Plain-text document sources
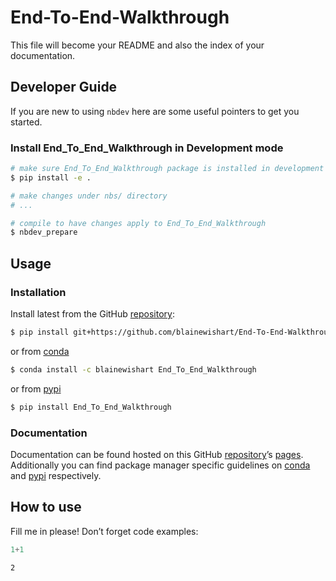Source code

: # End-To-End-Walkthrough


<!-- WARNING: THIS FILE WAS AUTOGENERATED! DO NOT EDIT! -->

This file will become your README and also the index of your
documentation.

## Developer Guide

If you are new to using `nbdev` here are some useful pointers to get you
started.

### Install End_To_End_Walkthrough in Development mode

``` sh
# make sure End_To_End_Walkthrough package is installed in development mode
$ pip install -e .

# make changes under nbs/ directory
# ...

# compile to have changes apply to End_To_End_Walkthrough
$ nbdev_prepare
```

## Usage

### Installation

Install latest from the GitHub
[repository](https://github.com/blainewishart/End-To-End-Walkthrough):

``` sh
$ pip install git+https://github.com/blainewishart/End-To-End-Walkthrough.git
```

or from
[conda](https://anaconda.org/blainewishart/End-To-End-Walkthrough)

``` sh
$ conda install -c blainewishart End_To_End_Walkthrough
```

or from [pypi](https://pypi.org/project/End-To-End-Walkthrough/)

``` sh
$ pip install End_To_End_Walkthrough
```

### Documentation

Documentation can be found hosted on this GitHub
[repository](https://github.com/blainewishart/End-To-End-Walkthrough)’s
[pages](https://blainewishart.github.io/End-To-End-Walkthrough/).
Additionally you can find package manager specific guidelines on
[conda](https://anaconda.org/blainewishart/End-To-End-Walkthrough) and
[pypi](https://pypi.org/project/End-To-End-Walkthrough/) respectively.

## How to use

Fill me in please! Don’t forget code examples:

``` python
1+1
```

    2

* TASK ITEM *
All lines from the one with "### Documentation" through the final line above are to be quoted exactly; quote no other line.

* ANSWER FOR THIS EXERCISE *
### Documentation

Documentation can be found hosted on this GitHub
[repository](https://github.com/blainewishart/End-To-End-Walkthrough)’s
[pages](https://blainewishart.github.io/End-To-End-Walkthrough/).
Additionally you can find package manager specific guidelines on
[conda](https://anaconda.org/blainewishart/End-To-End-Walkthrough) and
[pypi](https://pypi.org/project/End-To-End-Walkthrough/) respectively.

## How to use

Fill me in please! Don’t forget code examples:

``` python
1+1
```

    2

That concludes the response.